Die randomisierte, doppelblinde, Placebo-kontrollierte, Phase-III-Entzugs-Studie wurde in 50 spezialisierten Schlafzentren in Europa und den USA durchgeführt. Eingeschlossen waren Teilnehmer im Alter von 18 bis 75 Jahren mit IH, die Natriumoxybat als orale Lösung ein- oder zweimal pro Nacht in einer offenen Titrations- und Optimierungsphase über 10 bis 14 Wochen erhielten. Darauf folgte eine zweiwöchige offene Phase mit stabiler Dosierung. Anschließend wurden die Teilnehmer 1 : 1 randomisiert und erhielten entweder Placebo oder Natriumoxybat in individuell optimierter Dosis (Dosisbereich 2,5 bis 9,0 g/Nacht) über zwei Wochen. Während der Absetzphase wussten weder die Teilnehmer noch die Prüfärzte, welcher Behandlung sie zugeordnet waren. Der primäre Endpunkt war die Veränderung des ESS-(Epworth Sleepiness Scale-)Scores zwischen dem Ende der stabilen Dosierungsphase und dem Ende der Absetzphase. Unerwünschte Ereignisse bewerteten die Autoren in der Sicherheitspopulation, die sich aus allen Teilnehmern mit mindestens einer erhaltenen Dosis der Studienmedikation zusammensetzte.

Ergebnisse

Zwischen November 2018 und März 2020 wurden 154 Teilnehmer eingeschlossen und bildeten die Sicherheitspopulation. Die ESS-Scores sanken von durchschnittlich 15,7 (Standard deviation [SD] 3,8) bei Studienbeginn auf 6,1 (SD 4,0) bis zum Ende der Dosisstabilisierungsphase. Nach den offenen Phasen wurden 115 Teilnehmer entweder zu Placebo (n = 59) oder Natriumoxybat (n = 56) randomisiert und bildeten die modifizierte Intention-to-treat-Population. Während der Absetzphase verschlechterten sich die ESS-Scores bei den Teilnehmern unter Placebo, blieben aber bei den Patienten aus der Natriumoxybat-Gruppe stabil. In der Placebo-Gruppe stieg der Wert des ESS-Scores vom Ende der stabilen Dosisphase von 5,8 auf 13,3 nach der Randomisierung und in der Verum-Gruppe von 6,3 auf 7,0. Dies entspricht einer Mittelwertdifferenz von –6,5 Punkten (95%-Konfidenzintervall –8,0 bis –5,0; p < 0,0001). Zu den unerwünschten Ereignissen gehörten Übelkeit (22 %), Kopfschmerzen (18 %), Schwindel (12 %), Angstzustände (11 %) und Erbrechen (11 %). Todesfälle traten nicht auf.

Kommentar

Die vorliegende Studie ist außerordentlich wichtig, da sie die erste Studie bei IH ist, die zur Zulassung eines Arzneimittels in den USA geführt hat. Natriumoxybat ist indiziert bei Kataplexie oder übermäßiger Tagesschläfrigkeit bei Patienten ab sieben Jahren mit Narkolepsie.

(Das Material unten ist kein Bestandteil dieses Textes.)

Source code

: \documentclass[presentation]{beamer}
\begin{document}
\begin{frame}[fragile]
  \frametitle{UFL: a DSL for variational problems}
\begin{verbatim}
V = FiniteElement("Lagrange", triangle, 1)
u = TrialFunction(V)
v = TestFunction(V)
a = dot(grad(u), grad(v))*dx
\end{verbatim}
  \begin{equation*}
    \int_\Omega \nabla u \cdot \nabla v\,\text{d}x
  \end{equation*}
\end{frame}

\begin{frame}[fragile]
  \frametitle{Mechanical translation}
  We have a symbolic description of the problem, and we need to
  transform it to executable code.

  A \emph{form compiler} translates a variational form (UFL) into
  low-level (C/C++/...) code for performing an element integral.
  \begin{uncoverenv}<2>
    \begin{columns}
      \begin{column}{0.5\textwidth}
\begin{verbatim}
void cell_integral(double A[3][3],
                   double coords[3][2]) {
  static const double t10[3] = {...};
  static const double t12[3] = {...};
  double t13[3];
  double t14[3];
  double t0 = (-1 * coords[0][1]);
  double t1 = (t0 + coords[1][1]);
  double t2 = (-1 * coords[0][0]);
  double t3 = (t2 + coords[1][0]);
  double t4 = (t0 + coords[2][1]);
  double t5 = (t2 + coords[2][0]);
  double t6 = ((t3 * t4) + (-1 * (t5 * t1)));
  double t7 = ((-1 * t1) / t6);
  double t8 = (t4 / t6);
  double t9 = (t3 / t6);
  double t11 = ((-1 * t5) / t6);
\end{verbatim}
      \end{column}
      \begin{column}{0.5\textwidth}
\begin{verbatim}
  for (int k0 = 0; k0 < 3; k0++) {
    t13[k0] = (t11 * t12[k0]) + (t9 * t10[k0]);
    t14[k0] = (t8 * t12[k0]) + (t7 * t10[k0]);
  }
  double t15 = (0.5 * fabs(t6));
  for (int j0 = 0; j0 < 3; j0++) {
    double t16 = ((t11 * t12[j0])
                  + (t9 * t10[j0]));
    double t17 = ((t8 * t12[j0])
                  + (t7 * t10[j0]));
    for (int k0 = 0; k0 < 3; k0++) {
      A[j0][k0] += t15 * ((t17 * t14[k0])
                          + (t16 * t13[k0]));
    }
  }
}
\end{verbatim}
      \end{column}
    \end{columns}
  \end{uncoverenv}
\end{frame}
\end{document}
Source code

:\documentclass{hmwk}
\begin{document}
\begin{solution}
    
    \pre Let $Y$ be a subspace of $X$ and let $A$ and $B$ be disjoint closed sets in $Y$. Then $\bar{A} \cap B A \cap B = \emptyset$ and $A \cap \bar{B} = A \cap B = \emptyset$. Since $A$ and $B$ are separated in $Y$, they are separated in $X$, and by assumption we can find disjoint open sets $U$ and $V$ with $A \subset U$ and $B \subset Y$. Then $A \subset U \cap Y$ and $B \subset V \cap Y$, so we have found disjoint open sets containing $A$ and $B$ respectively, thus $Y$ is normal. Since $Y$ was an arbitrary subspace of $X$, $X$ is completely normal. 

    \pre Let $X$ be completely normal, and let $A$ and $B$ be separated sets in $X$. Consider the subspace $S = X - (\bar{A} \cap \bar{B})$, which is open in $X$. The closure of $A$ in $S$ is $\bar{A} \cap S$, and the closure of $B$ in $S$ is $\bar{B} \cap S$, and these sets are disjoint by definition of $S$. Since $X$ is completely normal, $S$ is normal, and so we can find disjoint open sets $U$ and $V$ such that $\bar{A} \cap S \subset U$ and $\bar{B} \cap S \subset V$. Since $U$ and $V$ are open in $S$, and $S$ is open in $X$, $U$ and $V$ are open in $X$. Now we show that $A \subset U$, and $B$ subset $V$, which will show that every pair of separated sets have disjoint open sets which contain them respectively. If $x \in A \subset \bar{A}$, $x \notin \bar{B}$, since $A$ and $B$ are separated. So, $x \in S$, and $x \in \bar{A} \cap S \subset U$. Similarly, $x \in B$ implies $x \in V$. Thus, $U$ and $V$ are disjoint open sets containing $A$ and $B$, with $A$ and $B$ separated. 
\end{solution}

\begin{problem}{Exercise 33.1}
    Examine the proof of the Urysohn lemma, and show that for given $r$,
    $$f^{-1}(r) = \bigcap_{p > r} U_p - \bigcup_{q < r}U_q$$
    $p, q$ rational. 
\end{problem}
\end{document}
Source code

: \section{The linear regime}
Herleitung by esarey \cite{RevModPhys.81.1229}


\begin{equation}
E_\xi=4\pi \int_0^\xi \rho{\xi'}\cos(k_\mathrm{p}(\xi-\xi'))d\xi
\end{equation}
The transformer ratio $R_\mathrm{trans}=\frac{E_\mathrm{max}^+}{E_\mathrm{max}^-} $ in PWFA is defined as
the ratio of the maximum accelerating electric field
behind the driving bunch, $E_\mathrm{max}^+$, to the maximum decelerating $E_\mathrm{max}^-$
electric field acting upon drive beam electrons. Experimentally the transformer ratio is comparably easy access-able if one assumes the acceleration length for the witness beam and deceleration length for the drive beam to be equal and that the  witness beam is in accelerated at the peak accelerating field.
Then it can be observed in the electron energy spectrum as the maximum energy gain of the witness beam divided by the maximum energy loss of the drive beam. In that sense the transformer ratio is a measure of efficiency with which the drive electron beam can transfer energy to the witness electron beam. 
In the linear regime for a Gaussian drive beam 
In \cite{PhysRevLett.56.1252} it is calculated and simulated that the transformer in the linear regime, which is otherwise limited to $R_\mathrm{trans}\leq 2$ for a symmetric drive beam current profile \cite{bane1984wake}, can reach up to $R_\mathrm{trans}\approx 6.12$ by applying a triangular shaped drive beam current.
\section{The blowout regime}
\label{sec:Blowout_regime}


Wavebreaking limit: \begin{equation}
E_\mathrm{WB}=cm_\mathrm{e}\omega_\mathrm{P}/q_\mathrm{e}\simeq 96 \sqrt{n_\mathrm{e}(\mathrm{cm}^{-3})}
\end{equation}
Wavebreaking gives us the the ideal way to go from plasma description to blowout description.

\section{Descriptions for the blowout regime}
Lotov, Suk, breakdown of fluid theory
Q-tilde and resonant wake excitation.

In einer retrospektiven Untersuchung mit offener Verabreichung von Natriumoxybat bei Erwachsenen mit IH zeigte Natriumoxybat eine Verbesserung der exzessiven Tagesschläfrigkeit sowie eine verlängere nächtliche Schlafdauer [1]. Innovativ ist das Studiendesign, da es sich hier um eine „Entzugs-Studie“ handelt. Das Prinzip beruht darauf, dass zunächst alle Patienten mit dem Verum behandelt werden und darauf eine Phase folgt, in der die Patienten randomisiert und entweder mit Verum weiterbehandelt werden oder ein Placebo erhalten (Therapieentzug). Mit diesem Verfahren kann der Einfluss vom Placebo reduziert und die Behandlungsdauer verkürzt werden.

Die hier eingesetzte Variante von Oxybat, dem Salz der γ-Hydroxybuttersäure, hat einen sehr niedrigen Natriumgehalt, was sich bei einer Langzeittherapie positiv auf dem Blutdruck auswirken dürfte. Dessen ungeachtet hat Natriumoxybat jedoch eine ganze Reihe unerwünschter Arzneimittelwirkungen, die berücksichtigt werden sollten.

Quelle

Dauvilliers Y, et al. Safety and efficacy of lower-sodium oxybate in adults with idiopathic hypersomnia: a phase 3, placebo-controlled, double-blind, randomised withdrawal study. Lancet Neurol 2022;21:53–65.

Literatur

1. Leu-Semenescu S, et al. Benefits and risk of sodium oxybate in idiopathic hypersomnia versus narcolepsy type 1: a chart review. Sleep Med 2016;17:38–44.